Ovarian cancer ranks 5th among cancer-related deaths in women and is the most lethal of all gynecologic malignancies, with an overall 5-year survival rate of 46%. Therefore, there is a dire need for effective therapies. Chimeric antigen receptor (CAR) T cell therapy consists in engineering T cells from patients in order to express a CAR that comprises an extracellular portion based on a fragment of antibody that recognizes a tumor antigen, coupled to the intracellular signaling domains of the T cell receptor. This modification allow the T cells to specifically recognize and kill tumor cells that express the selected antigen on their surface upon reinfusion to the patient. CAR T cells targeting CD19 had shown great success in the treatment of hematologic cancers, and had been recently approved by the FDA. However, effective CAR T cell therapy for ovarian cancer has not yet been achieved. The selection of a target antigen that is overexpressed in malignant cells but not present in normal cells is crucial for the safety and efficacy of the treatment. Here we propose the Müllerian Inhibiting Substance type 2 Receptor (MISIIR) as an ideal target since it is overexpressed in the majority of ovarian cancers while has limited expression in normal tissues. Also, the natural ligand of this receptor, MIS, inhibits the growth of ovarian cancer cells, rationalizing our approach of targeting this relevant pathway with CAR T cells to kill ovarian cancer cells in an efficient manner.

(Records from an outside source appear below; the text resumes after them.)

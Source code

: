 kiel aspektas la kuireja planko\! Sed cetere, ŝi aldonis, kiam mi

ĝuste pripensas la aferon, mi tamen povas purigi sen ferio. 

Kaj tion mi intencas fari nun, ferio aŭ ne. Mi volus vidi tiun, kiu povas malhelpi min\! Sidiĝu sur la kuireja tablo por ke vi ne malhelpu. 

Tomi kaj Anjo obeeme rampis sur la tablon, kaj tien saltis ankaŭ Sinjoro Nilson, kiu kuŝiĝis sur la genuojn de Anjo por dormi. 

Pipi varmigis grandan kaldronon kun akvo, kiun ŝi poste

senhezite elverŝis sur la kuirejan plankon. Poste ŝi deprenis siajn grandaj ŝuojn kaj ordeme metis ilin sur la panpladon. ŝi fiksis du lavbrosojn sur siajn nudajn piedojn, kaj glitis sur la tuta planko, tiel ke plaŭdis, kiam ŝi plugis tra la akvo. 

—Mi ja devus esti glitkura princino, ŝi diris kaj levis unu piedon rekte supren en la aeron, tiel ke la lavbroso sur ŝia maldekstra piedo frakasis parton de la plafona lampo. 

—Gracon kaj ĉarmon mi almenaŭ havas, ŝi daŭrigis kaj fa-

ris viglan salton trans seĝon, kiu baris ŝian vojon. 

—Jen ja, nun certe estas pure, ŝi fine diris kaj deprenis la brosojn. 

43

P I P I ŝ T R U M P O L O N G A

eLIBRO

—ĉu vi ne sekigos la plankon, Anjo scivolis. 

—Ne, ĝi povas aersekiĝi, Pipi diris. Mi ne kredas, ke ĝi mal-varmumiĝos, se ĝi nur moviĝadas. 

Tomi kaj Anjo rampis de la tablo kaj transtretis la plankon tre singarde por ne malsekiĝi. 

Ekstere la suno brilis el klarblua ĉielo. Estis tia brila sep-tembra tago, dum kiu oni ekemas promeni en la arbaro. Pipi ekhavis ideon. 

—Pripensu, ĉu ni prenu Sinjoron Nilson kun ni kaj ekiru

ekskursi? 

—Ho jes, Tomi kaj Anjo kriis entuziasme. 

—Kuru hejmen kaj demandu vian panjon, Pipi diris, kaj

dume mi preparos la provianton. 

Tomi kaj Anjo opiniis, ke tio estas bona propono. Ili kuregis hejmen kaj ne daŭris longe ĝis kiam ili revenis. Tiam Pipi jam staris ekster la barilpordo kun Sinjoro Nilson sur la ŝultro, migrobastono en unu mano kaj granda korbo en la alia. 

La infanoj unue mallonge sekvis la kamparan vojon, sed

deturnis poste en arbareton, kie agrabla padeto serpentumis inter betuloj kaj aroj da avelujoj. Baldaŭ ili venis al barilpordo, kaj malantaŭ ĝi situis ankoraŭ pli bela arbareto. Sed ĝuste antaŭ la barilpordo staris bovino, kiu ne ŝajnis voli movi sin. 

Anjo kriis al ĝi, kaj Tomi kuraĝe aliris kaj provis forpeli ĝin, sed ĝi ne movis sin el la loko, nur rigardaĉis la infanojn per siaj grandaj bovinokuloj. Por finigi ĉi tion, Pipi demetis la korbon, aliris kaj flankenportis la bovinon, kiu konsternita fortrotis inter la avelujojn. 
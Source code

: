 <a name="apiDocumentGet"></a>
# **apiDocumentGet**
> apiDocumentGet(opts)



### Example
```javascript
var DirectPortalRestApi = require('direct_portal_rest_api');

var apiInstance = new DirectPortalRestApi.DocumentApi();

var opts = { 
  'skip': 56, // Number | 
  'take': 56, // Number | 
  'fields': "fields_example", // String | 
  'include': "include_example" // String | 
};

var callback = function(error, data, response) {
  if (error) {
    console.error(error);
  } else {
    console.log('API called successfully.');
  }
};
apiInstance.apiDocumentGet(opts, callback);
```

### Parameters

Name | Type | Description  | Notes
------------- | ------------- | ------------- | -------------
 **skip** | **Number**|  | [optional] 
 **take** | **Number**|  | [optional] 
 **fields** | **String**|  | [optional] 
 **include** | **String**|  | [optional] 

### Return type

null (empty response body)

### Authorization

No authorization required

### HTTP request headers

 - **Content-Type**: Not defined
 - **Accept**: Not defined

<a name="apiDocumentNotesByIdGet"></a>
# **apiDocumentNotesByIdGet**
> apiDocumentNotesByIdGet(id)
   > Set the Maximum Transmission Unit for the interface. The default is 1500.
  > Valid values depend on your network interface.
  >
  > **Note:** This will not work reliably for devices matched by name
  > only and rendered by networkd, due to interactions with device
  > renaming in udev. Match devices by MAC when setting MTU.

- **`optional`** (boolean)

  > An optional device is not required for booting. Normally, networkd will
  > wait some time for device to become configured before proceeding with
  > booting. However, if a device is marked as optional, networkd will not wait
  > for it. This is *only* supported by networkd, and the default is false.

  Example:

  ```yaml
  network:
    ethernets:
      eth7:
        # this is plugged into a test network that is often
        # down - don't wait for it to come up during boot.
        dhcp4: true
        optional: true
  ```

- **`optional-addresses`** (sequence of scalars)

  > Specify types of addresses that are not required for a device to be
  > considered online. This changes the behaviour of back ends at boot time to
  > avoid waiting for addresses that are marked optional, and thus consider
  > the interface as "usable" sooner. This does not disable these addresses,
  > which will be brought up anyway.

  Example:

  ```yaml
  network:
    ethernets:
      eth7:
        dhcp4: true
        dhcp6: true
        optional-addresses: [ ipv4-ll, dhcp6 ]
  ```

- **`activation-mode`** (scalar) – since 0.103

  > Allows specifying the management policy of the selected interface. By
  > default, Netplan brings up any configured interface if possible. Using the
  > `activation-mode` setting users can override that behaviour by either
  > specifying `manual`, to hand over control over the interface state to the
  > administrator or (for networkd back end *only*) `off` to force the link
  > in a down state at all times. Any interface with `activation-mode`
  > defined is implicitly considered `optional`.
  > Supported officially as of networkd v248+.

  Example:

Dr. Rodriguez-Garcia is currently a postdoctoral fellow in the laboratory of Dr. Daniel Powell Jr. at the Ovarian Cancer Research Center and the Center for Cellular Immunotherapies at the University of Pennsylvania. She earned her degree in Biotechnology in 2009 from the Autonomous University of Barcelona and received her PhD in Biomedicine from the University of Barcelona in 2015. Her doctoral studies were conducted in the laboratory of Dr. Ramon Alemany and focused on the development of novel anticancer therapies in the area of oncolytic adenoviruses, using them as tools to elicit antitumor immune responses. In 2015, Dr. Rodriguez-Garcia joined Dr. Powell’s laboratory, which has a strong background and expertise in the field of cancer immunotherapy. Since then, her research has focused on developing chimeric antigen receptor (CAR) T-cell therapies for ovarian cancer, exploring different tumor antigen targets and strategies to overcome current limitations in the field.
In 2016, she was awarded the Stand Up to Cancer Ovarian Cancer Dream Team Grant by the Sandy Rollman Ovarian Cancer Foundation, and in 2018 she received a Meritorious Abstract Travel Award from the American Society Gene and Cell Therapy. The OCRA Ann and Sol Schreiber Mentored Investigator Award will greatly contribute to Dr. Rodriguez-Garcia’s goal of becoming an independent researcher in the field of immunotherapy for ovarian cancer.